Les forces loyales à Mouammar Kadhafi se sont lancées à l'assaut d'Ajdabiah, dernier verrou tenu par les insurgés avant leur bastion de Benghazi. À Paris, le G8 n'a pas réussi à s'accorder sur la mise en place d'une zone d'exclusion aérienne.
REUTERS - Les forces libyennes ont lancé mardi de nouveaux raids aériens sur la ville d'Ajdabiah, considérée comme le dernier verrou avant le fief insurgé de Benghazi, qui réclame en vain depuis des jours une intervention internationale.
A Paris, les chefs de la diplomatie du G8 réunis depuis lundi pour un sommet consacré à la crise libyenne menacent Mouammar Kadhafi de "sévères conséquences" s'il viole les droits des Libyens. Mais leur projet de communiqué final ne mentionne pas l'idée d'une zone d'exclusion aérienne, défendue en vain par la France et la Grande-Bretagne.
Le ministre français des Affaires étrangères, Alain Juppé, a déploré l'absence d'intervention militaire en Libye et estimé que la communauté internationale avait "peut-être laissé passer une chance de rétablir la balance" entre insurgés et kadhafistes.
Dans une interview accordée au quotidien italien Il Giornale, Mouammar Kadhafi se dit certain de l'emporter contre l'insurrection et "choqué et trahi" par ses anciens amis européens, qu'il menace de mesures de rétorsion.
Carrefour stratégique
Les rebelles s'accrochent pour freiner la progression des forces fidèles à Mouammar Kadhafi, qui les ont repoussés de 160 km en une semaine.
Les troupes gouvernementales appliquent avec constance la même tactique pour reprendre les villes tenues par les rebelles.

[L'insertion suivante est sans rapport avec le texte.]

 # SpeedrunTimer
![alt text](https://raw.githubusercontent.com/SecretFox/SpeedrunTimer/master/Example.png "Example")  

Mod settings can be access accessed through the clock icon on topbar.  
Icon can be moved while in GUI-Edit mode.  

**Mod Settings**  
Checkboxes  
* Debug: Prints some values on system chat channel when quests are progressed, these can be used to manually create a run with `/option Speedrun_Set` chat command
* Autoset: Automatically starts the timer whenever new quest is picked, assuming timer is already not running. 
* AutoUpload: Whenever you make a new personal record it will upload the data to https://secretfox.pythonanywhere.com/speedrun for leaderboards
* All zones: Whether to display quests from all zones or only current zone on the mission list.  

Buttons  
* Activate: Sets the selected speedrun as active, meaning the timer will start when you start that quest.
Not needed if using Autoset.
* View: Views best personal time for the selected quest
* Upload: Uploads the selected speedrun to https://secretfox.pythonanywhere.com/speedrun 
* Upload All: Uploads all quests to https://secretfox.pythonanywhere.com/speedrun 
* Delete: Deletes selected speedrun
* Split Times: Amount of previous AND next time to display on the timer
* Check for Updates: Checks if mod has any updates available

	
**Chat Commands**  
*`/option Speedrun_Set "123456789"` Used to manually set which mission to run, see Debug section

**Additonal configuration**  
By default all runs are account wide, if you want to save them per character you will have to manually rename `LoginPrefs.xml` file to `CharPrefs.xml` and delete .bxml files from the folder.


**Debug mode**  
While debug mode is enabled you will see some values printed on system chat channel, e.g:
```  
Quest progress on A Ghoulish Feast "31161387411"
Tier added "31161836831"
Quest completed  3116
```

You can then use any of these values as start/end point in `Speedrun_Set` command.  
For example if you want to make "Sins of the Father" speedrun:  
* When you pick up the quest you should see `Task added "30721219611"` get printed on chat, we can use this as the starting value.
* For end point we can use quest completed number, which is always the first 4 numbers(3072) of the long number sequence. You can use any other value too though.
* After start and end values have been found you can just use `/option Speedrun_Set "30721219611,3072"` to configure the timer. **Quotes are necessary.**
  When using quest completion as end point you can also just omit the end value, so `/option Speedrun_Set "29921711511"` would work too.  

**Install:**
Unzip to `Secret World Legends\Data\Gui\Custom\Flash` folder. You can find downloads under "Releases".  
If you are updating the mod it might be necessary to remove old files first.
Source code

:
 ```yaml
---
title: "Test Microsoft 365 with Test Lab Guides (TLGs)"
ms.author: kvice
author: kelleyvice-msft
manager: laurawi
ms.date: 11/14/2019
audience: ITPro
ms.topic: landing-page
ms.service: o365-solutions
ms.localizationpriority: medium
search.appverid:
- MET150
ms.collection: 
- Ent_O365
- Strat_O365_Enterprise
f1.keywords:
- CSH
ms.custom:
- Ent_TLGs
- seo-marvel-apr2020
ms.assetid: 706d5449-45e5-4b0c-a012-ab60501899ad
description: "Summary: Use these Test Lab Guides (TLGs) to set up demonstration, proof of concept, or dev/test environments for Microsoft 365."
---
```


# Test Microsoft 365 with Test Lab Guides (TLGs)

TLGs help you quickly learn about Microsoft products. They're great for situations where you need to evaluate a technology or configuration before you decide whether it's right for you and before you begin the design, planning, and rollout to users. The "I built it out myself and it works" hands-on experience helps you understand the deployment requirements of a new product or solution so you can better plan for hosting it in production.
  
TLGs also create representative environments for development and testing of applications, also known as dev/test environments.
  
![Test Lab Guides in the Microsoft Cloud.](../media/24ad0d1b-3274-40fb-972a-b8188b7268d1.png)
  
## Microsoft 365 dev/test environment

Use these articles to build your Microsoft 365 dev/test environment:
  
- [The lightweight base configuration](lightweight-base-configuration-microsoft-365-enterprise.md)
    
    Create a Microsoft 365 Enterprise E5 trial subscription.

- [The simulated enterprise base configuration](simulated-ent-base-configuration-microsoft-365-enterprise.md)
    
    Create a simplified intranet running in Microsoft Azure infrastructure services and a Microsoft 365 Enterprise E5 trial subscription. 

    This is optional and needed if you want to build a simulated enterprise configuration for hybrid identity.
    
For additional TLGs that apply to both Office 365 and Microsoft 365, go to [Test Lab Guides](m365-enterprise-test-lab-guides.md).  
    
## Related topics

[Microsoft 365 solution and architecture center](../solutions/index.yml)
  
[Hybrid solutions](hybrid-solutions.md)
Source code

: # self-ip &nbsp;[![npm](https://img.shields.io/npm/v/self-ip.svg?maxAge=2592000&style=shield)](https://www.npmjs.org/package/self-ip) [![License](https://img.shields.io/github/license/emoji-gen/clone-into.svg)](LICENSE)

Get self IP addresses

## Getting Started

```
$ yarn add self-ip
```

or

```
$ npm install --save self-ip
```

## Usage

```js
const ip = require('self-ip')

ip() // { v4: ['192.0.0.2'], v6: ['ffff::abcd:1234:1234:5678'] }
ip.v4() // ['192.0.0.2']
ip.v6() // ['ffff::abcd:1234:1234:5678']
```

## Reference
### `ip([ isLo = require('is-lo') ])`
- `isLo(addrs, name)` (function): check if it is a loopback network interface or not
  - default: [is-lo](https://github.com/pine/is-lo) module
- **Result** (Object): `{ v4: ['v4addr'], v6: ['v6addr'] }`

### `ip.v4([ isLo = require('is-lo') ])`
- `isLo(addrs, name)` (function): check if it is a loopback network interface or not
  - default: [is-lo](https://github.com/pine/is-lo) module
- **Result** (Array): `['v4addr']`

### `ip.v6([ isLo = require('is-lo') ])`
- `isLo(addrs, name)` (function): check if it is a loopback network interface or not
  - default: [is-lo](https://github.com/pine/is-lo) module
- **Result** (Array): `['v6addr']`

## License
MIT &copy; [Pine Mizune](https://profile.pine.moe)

Aux raids aériens succèdent les tirs d'artillerie, avant l'entrée en scène des troupes au sol.
Ajdabiah a été la cible de raids dès dimanche. Important carrefour stratégique, la ville mène à Benghazi, la capitale de la Cyrénaïque où siège le Conseil national de transition mis en place par les rebelles, mais aussi directement vers Tobrouk, plus à l'est. Un mouvement en tenaille suivant ces deux axes permettrait aux forces loyalistes d'encercler Benghazi.
Le gouvernement libyen a dit mardi qu'il contrôlait de nouveau tous les terminaux pétroliers du pays à l'exception de Tobrouk. Il avait annoncé ces derniers jours la reconquête des terminaux de Ras Lanouf et Brega, à l'ouest d'Ajdabiah.
Des insurgés disent que les combats se poursuivent à Brega. "La situation est très évolutive. Aucun camp ne contrôle le terrain", a dit un rebelle à Ajdabiah, peu après être revenu de Brega, situé à 75 km de là.
Selon la chaîne de télévision Al Djazira, des unités d'élite commandées par deux fils de Kadhafi, Khamis et Saadi, s'approchent de cette localité de 4.300 habitants.
A l'autre bout du pays, près de la frontière tunisienne, les kadhafistes ont repris lundi Zouara, une des dernières localités que les rebelles tenaient dans l'ouest du pays.
L'Allemagne sceptique
À Paris, les chefs de la diplomatie du G8 - Etats-Unis, Canada, Allemagne, Japon, Grande-Bretagne, France, Italie et Russie - ont exhorté mardi le Conseil de sécurité de l'Onu à accroître la pression sur Kadhafi, via des mesures économiques notamment, mais un paragraphe de leur communiqué réclamant la mise en place d'une zone d'exclusion aérienne a été retiré.
A l'issue d'un dîner lundi soir, le ministre allemand des Affaires étrangères, Guido Westerwelle, n'avait pas caché son scepticisme quant à la mise en place d'une telle zone, que la Russie a pour sa part jugée inefficace et contre-productive.
L'idée d'une zone d'exclusion aérienne, appuyée ce week-end par la Ligue arabe, a aussi été débattue au Conseil de sécurité à New York mais aucun consensus ne s'est dessiné.
"Il faut répondre à des questions fondamentales, pas seulement sur ce qu'il faut faire, mais comment le faire", a déclaré le représentant de la Russie à l'Onu, Vitali Tchourkine.
A Genève, le président de la Ligue libyenne pour les droits de l'homme, Soliman Bouchuiguir, a prédit un "vrai bain de sang, un massacre semblable à ceux du Rwanda" si les forces gouvernementales venaient à lancer une offensive sur Benghazi, la deuxième ville du pays forte de 670.000 habitants.